Buy links for When the Ocean Flies Bookshop.org, Amazon, Waterstones, and Barnes and Noble
Excerpt:
Strange to think I’ve been walking this earth, turning face to sky, swimming in the waters for over three quarters of a century. So much has changed, and yet, so little. Women gained the right to vote just before I arrived in this life. We went out in droves to do the work our men had done while they went off to fight the Germans. And then we returned to our homes and our children, expected to return to the way things had always been. That’s what they say—it has always been that way. But I know, and you do as well, that it hasn’t always. Still, we returned to a way of life that denied women like
Mary their right to claim their own child unless they had the benefit of a man’s ring on their hand.
Now, in the infancy of a new century, we find footing in a world built by the men who came before, still with much of our truth buried, fossils of the soul.
I did not fully realize how much of that I’d done to myself until after Hamish died. He was a good man. It wasn’t even conscious that I held myself in for him. I loved him. Did as I was told to do. After his death, though, I felt myself begin to unfurl. I returned to reading the cards, returned to reading the air and the sky. Began to find my voice in paint and canvas and here, on these pages.
Interview with Heather G. Marshall
Have you read anything that made you think differently about fiction?
Years ago, I read James Kelman’s How Late It Was, How Late, and loved it. It’s told in Glaswegian dialect and is so fully present in each moment, revealing a harsh world with great precision. It opened possibilities. Likewise, The Night Watch, by Sarah Waters, which has a different chronology than is typical, opened possibilities in how we shape narrative.
How do you select the names of your characters?
Hmm. That’s kind of a hard question. Sometimes they just come to me, as in the case of Vic in When the Ocean Flies. Sometimes I look up name lists correlated to time and place and get ideas from there. Other times, I go for meaning behind the name or the history of it.
Do you hide any secrets in your books that only a few people will find?
That is not something I consciously do.
What was your hardest scene to write?
The hardest scene to write wasn’t really a scene, so to speak. There’s an epistolary thread in When the Ocean Flies, written by the grandmother of the protagonist. The grandmother sees the newborn once before she is taken away, and she writes the letters hoping that the girl will one day return. One of the letters was particularly challenging because the grandmother has come to believe that she will never see the girl and, after having told the stories handed down to her through the generations as well as her own story, she is writing her last wishes for this lost child.
Do you want each book to stand on its own, or are you trying to build a body of work with connections between each book?
I want each book to stand alone, but there are connections in time and place in each book. Both of my novels, as well as the one on which I’m currently working, have strong, older female characters and they are all connected to wild places on the Scottish islands.
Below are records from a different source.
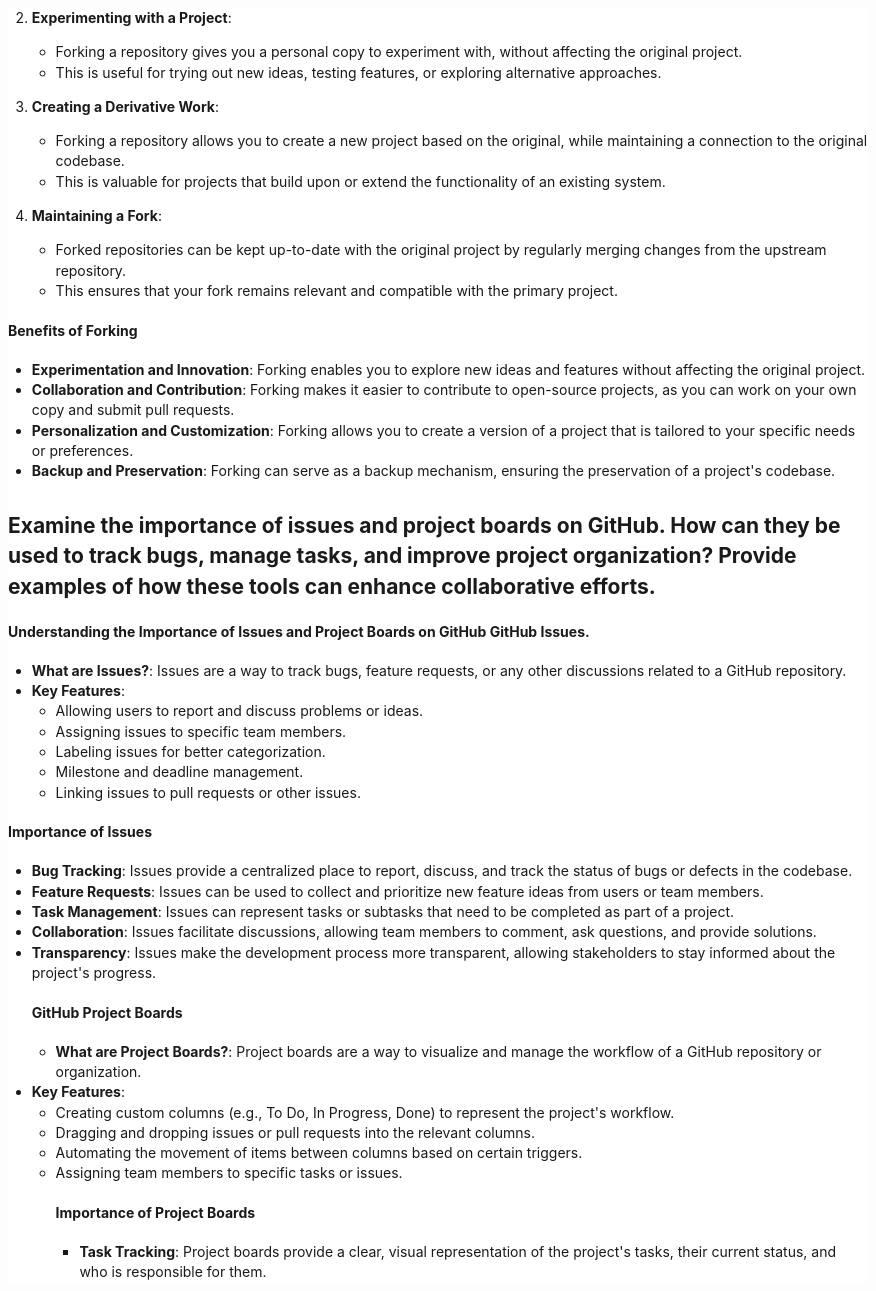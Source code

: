 2. **Experimenting with a Project**:
   - Forking a repository gives you a personal copy to experiment with, without affecting the original project.
   - This is useful for trying out new ideas, testing features, or exploring alternative approaches.

3. **Creating a Derivative Work**:
   - Forking a repository allows you to create a new project based on the original, while maintaining a connection to the original codebase.
   - This is valuable for projects that build upon or extend the functionality of an existing system.

4. **Maintaining a Fork**:
   - Forked repositories can be kept up-to-date with the original project by regularly merging changes from the upstream repository.
   - This ensures that your fork remains relevant and compatible with the primary project.

#### Benefits of Forking
- **Experimentation and Innovation**: Forking enables you to explore new ideas and features without affecting the original project.
- **Collaboration and Contribution**: Forking makes it easier to contribute to open-source projects, as you can work on your own copy and submit pull requests.
- **Personalization and Customization**: Forking allows you to create a version of a project that is tailored to your specific needs or preferences.
- **Backup and Preservation**: Forking can serve as a backup mechanism, ensuring the preservation of a project's codebase.

## Examine the importance of issues and project boards on GitHub. How can they be used to track bugs, manage tasks, and improve project organization? Provide examples of how these tools can enhance collaborative efforts.
#### Understanding the Importance of Issues and Project Boards on GitHub GitHub Issues.
 - **What are Issues?**: Issues are a way to track bugs, feature requests, or any other discussions related to a GitHub repository.
- **Key Features**:
  - Allowing users to report and discuss problems or ideas.
  - Assigning issues to specific team members.
  - Labeling issues for better categorization.
  - Milestone and deadline management.
  - Linking issues to pull requests or other issues.
#### Importance of Issues
- **Bug Tracking**: Issues provide a centralized place to report, discuss, and track the status of bugs or defects in the codebase.
- **Feature Requests**: Issues can be used to collect and prioritize new feature ideas from users or team members.
- **Task Management**: Issues can represent tasks or subtasks that need to be completed as part of a project.
- **Collaboration**: Issues facilitate discussions, allowing team members to comment, ask questions, and provide solutions.
- **Transparency**: Issues make the development process more transparent, allowing stakeholders to stay informed about the project's progress.
  #### GitHub Project Boards
  - **What are Project Boards?**: Project boards are a way to visualize and manage the workflow of a GitHub repository or organization.
- **Key Features**:
  - Creating custom columns (e.g., To Do, In Progress, Done) to represent the project's workflow.
  - Dragging and dropping issues or pull requests into the relevant columns.
  - Automating the movement of items between columns based on certain triggers.
  - Assigning team members to specific tasks or issues.
    #### Importance of Project Boards
    - **Task Tracking**: Project boards provide a clear, visual representation of the project's tasks, their current status, and who is responsible for them.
I might not always have those connections, but I don’t see them going away any time soon.
What were your goals and intentions in this book, and how well do you feel you achieved them?
As you’ll see in the answer to the next questions, I wanted to explore who we are as individuals and women, what causes us to alter ourselves for the promise of acceptance and belonging, how we can connect even over huge gaps in time and geographical distance, and how we might heal and live full and satisfying lives.
I also wanted to offer a different narrative regarding adoption than the one that is commonly shared. So many of us adoptees do not have lives that correlate with what our society expects them to be. I wanted to offer that to readers in general and hoped that it would resonate with adoptees in particular and that it might be healing. Based on some messages I’ve had from adoptees in the United States and in Great Britain, I think I have done what I set out to do.
What inspired you to write When the Ocean Flies?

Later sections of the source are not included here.